- GIVEN DATA -
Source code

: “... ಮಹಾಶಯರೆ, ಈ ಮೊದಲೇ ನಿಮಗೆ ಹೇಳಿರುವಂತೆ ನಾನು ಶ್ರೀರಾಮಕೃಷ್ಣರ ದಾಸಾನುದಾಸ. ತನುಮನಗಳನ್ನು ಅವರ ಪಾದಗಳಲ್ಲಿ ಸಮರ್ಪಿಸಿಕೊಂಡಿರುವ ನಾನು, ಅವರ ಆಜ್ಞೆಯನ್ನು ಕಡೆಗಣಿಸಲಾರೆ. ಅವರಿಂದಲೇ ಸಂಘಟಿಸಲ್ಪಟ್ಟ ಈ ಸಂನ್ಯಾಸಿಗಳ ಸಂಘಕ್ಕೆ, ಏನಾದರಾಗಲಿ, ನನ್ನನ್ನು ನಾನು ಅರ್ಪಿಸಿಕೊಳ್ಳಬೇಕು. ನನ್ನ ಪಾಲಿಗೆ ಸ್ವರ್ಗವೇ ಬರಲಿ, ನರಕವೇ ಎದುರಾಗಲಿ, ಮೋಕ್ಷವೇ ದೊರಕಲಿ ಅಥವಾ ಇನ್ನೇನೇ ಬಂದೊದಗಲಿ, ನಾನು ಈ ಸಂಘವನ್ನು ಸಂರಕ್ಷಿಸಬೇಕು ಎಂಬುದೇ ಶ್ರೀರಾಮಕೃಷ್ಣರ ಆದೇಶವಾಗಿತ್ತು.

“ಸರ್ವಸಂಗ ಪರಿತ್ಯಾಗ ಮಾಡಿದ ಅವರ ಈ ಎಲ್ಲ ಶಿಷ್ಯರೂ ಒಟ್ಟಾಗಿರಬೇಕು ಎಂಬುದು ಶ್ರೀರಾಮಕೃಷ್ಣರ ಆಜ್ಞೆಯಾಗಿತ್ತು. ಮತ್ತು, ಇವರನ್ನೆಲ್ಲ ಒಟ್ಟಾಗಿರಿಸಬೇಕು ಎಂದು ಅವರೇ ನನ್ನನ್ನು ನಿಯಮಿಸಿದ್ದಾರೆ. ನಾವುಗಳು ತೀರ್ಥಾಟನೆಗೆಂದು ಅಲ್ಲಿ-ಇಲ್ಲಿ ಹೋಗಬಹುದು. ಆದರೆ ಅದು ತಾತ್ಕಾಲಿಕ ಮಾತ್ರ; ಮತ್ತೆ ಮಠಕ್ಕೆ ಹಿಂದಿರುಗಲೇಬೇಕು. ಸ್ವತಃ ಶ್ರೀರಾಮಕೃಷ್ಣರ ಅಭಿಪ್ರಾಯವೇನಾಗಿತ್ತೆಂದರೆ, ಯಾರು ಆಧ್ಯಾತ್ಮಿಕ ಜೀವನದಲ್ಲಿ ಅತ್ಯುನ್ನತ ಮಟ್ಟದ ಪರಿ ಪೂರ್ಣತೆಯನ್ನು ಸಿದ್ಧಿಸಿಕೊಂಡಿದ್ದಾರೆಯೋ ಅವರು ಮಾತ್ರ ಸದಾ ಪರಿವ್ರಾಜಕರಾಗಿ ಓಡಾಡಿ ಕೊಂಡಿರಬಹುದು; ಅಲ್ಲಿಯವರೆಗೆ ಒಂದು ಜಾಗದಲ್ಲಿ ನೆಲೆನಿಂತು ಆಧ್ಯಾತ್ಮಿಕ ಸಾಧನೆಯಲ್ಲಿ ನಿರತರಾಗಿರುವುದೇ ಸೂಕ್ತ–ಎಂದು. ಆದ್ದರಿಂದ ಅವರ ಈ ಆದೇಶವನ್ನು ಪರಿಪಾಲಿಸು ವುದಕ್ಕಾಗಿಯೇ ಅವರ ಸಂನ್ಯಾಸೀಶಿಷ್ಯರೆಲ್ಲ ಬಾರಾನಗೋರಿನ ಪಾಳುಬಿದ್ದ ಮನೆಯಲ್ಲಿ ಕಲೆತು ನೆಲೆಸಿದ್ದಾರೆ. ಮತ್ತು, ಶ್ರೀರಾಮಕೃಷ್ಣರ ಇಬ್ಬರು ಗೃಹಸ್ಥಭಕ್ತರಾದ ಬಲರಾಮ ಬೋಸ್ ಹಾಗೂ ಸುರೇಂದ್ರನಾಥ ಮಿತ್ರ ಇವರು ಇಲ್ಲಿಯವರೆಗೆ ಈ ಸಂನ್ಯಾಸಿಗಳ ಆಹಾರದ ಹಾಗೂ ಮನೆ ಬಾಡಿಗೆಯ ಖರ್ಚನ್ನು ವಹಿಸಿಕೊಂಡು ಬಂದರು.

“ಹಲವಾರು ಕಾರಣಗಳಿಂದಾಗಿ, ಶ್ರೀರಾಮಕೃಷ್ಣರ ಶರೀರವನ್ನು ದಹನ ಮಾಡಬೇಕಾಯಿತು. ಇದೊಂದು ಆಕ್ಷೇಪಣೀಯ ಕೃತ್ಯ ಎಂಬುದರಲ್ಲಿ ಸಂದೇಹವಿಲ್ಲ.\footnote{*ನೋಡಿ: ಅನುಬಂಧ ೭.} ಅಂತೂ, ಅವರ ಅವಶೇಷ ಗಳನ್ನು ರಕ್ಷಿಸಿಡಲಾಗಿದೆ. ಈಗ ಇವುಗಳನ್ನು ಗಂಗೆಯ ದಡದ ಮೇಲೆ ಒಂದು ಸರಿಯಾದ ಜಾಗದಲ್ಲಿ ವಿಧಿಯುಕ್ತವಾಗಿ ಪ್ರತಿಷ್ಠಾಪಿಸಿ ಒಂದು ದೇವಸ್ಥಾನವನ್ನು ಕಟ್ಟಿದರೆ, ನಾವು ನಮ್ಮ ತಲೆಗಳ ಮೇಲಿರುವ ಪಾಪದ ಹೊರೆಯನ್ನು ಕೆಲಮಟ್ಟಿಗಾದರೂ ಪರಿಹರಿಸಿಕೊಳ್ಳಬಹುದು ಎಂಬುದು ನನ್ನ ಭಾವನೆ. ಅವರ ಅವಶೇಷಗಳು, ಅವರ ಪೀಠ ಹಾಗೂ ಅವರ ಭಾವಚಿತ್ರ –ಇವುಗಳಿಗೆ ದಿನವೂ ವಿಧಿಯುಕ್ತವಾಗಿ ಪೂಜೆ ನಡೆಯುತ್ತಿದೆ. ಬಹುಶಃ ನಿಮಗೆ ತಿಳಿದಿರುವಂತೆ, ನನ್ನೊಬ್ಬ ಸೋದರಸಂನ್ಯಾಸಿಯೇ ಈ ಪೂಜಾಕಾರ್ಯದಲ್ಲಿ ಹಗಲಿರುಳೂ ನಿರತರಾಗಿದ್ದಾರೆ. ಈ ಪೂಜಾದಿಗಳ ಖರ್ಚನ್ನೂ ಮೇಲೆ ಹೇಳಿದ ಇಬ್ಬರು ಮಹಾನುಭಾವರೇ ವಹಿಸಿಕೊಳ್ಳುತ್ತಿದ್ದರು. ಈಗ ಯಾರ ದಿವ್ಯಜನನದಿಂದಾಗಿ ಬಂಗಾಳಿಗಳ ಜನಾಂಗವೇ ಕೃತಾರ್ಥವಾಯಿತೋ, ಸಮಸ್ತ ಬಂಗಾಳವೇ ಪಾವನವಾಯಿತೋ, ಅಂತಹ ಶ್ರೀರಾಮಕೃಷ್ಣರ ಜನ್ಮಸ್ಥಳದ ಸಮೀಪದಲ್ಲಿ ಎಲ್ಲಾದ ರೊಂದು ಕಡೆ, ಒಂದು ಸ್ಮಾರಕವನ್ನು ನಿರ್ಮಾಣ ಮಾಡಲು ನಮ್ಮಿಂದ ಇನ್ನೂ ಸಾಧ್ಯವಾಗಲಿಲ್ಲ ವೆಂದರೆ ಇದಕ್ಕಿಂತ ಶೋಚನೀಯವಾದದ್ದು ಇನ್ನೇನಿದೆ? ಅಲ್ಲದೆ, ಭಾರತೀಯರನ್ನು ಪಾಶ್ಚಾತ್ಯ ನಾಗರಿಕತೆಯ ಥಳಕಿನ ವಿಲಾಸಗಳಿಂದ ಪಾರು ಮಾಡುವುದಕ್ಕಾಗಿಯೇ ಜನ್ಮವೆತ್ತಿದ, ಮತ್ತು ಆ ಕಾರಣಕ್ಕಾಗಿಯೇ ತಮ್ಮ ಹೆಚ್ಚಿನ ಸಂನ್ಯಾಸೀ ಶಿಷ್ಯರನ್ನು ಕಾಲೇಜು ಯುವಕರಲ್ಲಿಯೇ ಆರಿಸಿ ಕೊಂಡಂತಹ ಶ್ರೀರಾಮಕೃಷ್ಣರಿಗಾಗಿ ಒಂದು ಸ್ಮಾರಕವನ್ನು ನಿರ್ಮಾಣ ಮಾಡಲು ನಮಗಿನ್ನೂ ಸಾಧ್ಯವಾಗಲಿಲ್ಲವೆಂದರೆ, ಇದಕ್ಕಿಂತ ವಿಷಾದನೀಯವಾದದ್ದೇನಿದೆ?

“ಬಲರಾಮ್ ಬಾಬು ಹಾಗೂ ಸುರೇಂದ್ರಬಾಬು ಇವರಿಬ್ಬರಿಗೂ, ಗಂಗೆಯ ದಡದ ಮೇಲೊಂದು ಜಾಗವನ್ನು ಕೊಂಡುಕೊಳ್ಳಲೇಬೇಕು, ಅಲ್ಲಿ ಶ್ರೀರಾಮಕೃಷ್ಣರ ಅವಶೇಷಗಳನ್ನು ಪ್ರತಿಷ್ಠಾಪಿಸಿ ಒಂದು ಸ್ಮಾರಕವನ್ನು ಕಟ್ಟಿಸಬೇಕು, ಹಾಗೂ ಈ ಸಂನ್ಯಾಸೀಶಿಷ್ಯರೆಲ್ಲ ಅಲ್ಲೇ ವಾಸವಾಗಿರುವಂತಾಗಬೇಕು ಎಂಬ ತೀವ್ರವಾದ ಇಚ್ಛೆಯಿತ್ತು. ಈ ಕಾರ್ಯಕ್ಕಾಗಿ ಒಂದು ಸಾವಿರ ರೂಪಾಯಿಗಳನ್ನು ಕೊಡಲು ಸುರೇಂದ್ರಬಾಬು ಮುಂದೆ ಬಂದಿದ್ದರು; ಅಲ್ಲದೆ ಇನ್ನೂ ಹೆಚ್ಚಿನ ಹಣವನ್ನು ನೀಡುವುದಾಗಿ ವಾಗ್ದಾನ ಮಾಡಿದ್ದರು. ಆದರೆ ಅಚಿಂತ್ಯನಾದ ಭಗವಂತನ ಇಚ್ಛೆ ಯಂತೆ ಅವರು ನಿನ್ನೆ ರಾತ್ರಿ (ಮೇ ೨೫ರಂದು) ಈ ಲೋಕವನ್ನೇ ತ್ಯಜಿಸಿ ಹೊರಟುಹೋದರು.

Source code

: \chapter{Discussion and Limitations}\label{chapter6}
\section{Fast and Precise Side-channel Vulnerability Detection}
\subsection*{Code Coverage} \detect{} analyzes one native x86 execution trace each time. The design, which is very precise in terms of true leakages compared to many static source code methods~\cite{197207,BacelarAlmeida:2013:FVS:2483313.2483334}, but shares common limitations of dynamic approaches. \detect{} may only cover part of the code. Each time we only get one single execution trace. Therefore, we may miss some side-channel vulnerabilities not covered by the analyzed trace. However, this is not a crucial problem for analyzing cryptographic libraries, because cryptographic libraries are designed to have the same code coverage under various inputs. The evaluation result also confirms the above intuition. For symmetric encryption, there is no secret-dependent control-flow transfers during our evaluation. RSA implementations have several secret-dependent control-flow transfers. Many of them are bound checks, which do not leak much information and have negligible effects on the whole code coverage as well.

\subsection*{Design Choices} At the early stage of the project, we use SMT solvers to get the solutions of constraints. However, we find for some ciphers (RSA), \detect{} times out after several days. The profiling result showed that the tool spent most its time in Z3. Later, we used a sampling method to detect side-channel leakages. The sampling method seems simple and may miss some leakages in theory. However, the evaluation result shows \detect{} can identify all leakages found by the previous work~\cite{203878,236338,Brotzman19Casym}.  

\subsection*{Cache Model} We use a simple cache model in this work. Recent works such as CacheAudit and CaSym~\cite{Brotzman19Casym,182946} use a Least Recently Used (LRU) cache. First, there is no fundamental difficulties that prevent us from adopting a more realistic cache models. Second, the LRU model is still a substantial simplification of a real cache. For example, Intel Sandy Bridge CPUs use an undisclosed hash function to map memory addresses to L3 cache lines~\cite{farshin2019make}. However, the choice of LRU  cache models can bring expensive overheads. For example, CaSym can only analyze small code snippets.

- REQUIRED ACTION -
In the listing above, please copy exactly the lines from the first through the one that contains "ಎಂಬುದೇ ಶ್ರೀರಾಮಕೃಷ್ಣರ ಆದೇಶವಾಗಿತ್ತು.", and no others.

- ANSWER BOX -
Source code

: “... ಮಹಾಶಯರೆ, ಈ ಮೊದಲೇ ನಿಮಗೆ ಹೇಳಿರುವಂತೆ ನಾನು ಶ್ರೀರಾಮಕೃಷ್ಣರ ದಾಸಾನುದಾಸ. ತನುಮನಗಳನ್ನು ಅವರ ಪಾದಗಳಲ್ಲಿ ಸಮರ್ಪಿಸಿಕೊಂಡಿರುವ ನಾನು, ಅವರ ಆಜ್ಞೆಯನ್ನು ಕಡೆಗಣಿಸಲಾರೆ. ಅವರಿಂದಲೇ ಸಂಘಟಿಸಲ್ಪಟ್ಟ ಈ ಸಂನ್ಯಾಸಿಗಳ ಸಂಘಕ್ಕೆ, ಏನಾದರಾಗಲಿ, ನನ್ನನ್ನು ನಾನು ಅರ್ಪಿಸಿಕೊಳ್ಳಬೇಕು. ನನ್ನ ಪಾಲಿಗೆ ಸ್ವರ್ಗವೇ ಬರಲಿ, ನರಕವೇ ಎದುರಾಗಲಿ, ಮೋಕ್ಷವೇ ದೊರಕಲಿ ಅಥವಾ ಇನ್ನೇನೇ ಬಂದೊದಗಲಿ, ನಾನು ಈ ಸಂಘವನ್ನು ಸಂರಕ್ಷಿಸಬೇಕು ಎಂಬುದೇ ಶ್ರೀರಾಮಕೃಷ್ಣರ ಆದೇಶವಾಗಿತ್ತು.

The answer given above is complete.